None of the children with pneumococcal infections had received any dose of any pneumococcal vaccine, reflecting the low prevalence of vaccination during this period. Pneumococcal vaccines were not included in the national immunization schedule till 2017, after which Government of India has initiated free pneumococcal vaccination in the national schedule in a phased manner and the state of Tamil Nadu has implemented this from July 2021 onwards [38]. Two publications provide data from 2012 to 2021 and data from 2007 to 2021 was unavailable. One hospital-based surveillance study from six states, with data from 2012 to 2017, reports a vaccination coverage of 0.3–0.5% in children with PnI [1]. Another report, which looked at real-time monitoring of the pneumococcal vaccine in rural India using a digital tracking platform in a district from Rajasthan from 2017 to 2020, reports 96% of children receiving first dose and 44–76% of children receiving the third dose at <12 months of age [39]. It is to be observed that this study population represents one of the states implementing the vaccination program, and the study population represents a minuscule amount of the country’s population. Currently, the best estimated vaccine coverage of 3 doses of pneumococcal vaccination is provided by a WHO/UNICEF document, which puts it to around 15% [40].

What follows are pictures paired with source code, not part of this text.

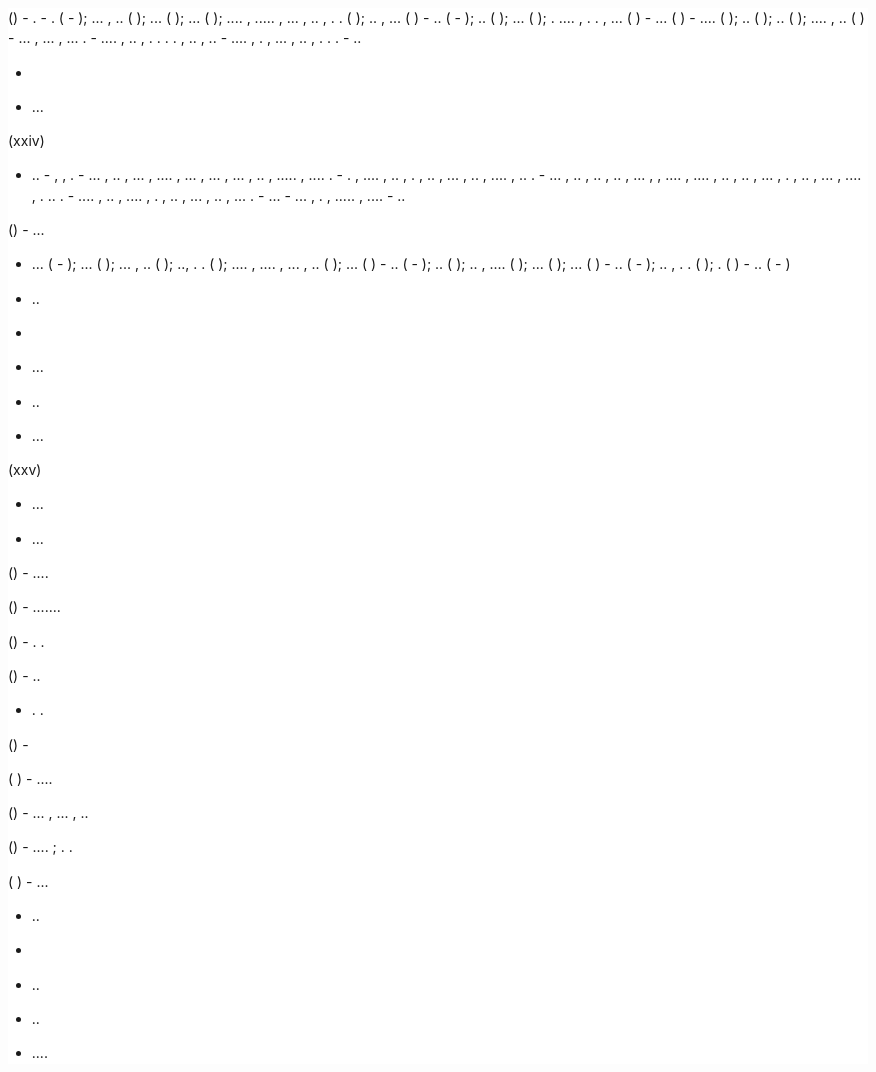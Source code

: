 () - . - . ( - ); ... , .. ( ); ... ( ); ... ( ); .... , ..... , ... , .. , . . ( ); .. , ... ( ) - .. ( - ); .. ( ); ... ( ); . .... , . . , ... ( ) - ... ( ) - .... ( ); .. ( ); .. ( ); .... , .. ( ) - ... , ... , ... . - .... , .. , . . . . , .. , .. - .... , . , ... , .. , . . . - ..

-

- ...

(xxiv)

- .. - , , . - ... , .. , ... , .... , ... , ... , ... , .. , ..... , .... . - . , .... , .. , . , .. , ... , .. , .... , .. . - ... , .. , .. , .. , ... , , .... , .... , .. , .. , ... , . , .. , ... , .... , . .. . - .... , .. , .... , . , .. , ... , .. , ... . - ... - ... , . , ..... , .... - ..

() - ...

- ... ( - ); ... ( ); ... , .. ( ); .., . . ( ); .... , .... , ... , .. ( ); ... ( ) - .. ( - ); .. ( ); .. , .... ( ); ... ( ); ... ( ) - .. ( - ); .. , . . ( ); . ( ) - .. ( - )

- ..

-

- ...

- ..

- ...

(xxv)

- ...

- ...

() - ....

() - .......

() - . .

() - ..

- . .

() -

( ) - ....

() - ... , ... , ..

() - .... ; . .

( ) - ...

- ..

-

- ..

- ..

- ....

The current cost of a single pneumococcal vaccine dose on the open market in India ranges from 1600 to 3200 Indian national rupees (INR) which translates to 20–40 US dollars (USD); and three doses are usually unaffordable to most people in the lower or lower-middle socioeconomic strata. However, an average inpatient stay for 8 days in our hospital usually costs INR 15,000–20,000 (USD 200–300), not to mention the expenses incurred from loss of wages for the caregivers. The introduction of the PCV vaccination program was estimated to cost an additional USD 467 (INR 35, 254) for averting one disability-adjusted life year, which is less than the one-time gross domestic product per capita of India [41]. The effect of this welcome step of vaccinations in the government schedule, free of cost, aimed at reducing PnI morbidity and mortality is likely to be reflected in future studies, although an epidemiological shift from vaccine serotypes to non-vaccine serotypes responsible for pneumococcal illness may be expected as vaccination rates increase.

Conclusion

Infection with S. pneumoniae accounted for a significant proportion of sepsis in children with NS; resulting in severe disease in a large number of patients and high mortality. Commonly used antibiotics continue to be effective in management. It was observed that more than half the infections could have been prevented by commonly available vaccines. It is imperative to increase vaccine coverage to reduce the prevalence of pneumococcal infections.